══ MATERIAL TO PROCESS
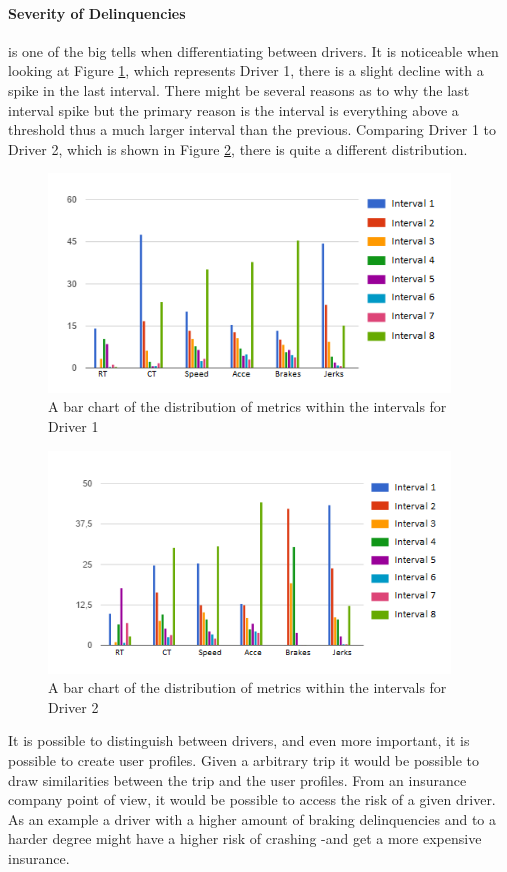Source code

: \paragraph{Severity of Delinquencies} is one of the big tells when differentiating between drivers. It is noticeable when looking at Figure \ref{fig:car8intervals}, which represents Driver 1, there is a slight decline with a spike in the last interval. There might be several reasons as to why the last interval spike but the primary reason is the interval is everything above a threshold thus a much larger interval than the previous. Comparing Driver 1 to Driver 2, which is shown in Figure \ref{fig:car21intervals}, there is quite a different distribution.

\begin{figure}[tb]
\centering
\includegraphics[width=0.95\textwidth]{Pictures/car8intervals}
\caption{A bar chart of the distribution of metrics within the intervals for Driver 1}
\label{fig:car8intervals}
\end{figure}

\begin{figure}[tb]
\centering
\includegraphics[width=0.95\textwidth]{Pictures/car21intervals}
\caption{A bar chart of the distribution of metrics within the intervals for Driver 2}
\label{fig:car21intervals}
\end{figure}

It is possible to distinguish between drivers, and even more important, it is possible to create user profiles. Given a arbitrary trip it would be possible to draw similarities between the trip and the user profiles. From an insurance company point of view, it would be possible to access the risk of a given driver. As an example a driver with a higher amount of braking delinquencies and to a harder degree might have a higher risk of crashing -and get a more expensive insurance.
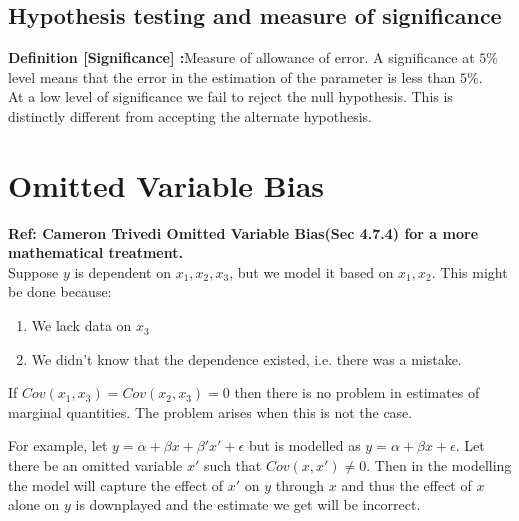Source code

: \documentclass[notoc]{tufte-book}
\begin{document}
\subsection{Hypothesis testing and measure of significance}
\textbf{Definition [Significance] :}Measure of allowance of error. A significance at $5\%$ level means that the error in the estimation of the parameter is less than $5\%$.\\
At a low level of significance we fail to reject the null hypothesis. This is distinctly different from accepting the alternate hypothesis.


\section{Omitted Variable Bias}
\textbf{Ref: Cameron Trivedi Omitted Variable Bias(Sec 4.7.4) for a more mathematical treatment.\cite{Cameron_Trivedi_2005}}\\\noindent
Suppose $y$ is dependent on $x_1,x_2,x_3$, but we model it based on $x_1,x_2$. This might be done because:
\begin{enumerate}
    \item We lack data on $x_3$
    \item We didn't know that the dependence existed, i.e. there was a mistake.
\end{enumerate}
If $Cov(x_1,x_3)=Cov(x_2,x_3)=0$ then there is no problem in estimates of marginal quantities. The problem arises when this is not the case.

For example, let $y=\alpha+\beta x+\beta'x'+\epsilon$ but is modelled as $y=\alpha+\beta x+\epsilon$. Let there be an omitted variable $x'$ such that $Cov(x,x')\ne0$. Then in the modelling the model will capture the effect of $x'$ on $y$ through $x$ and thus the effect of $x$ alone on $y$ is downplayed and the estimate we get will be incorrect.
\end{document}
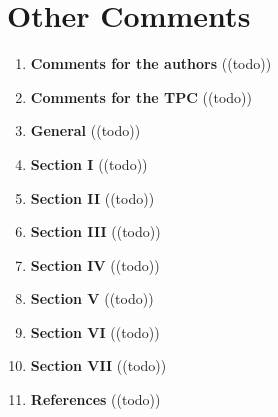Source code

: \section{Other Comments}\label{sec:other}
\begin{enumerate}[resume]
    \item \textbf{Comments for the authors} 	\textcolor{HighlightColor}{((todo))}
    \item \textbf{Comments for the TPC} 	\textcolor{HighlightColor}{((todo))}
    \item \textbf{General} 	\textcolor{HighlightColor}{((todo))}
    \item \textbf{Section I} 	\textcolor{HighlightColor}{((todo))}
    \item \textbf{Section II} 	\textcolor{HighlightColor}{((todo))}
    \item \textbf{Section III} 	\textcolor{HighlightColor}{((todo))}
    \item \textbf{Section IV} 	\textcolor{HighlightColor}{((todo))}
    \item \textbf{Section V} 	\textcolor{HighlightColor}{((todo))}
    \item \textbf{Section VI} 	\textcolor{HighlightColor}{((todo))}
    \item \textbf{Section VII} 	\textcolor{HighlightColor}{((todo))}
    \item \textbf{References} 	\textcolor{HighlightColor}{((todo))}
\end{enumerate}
════
EXERCISE PROMPT = Check each line of the material above for the string "might". Please count those that have it and reply with the number only.

WRITTEN REPLY = 3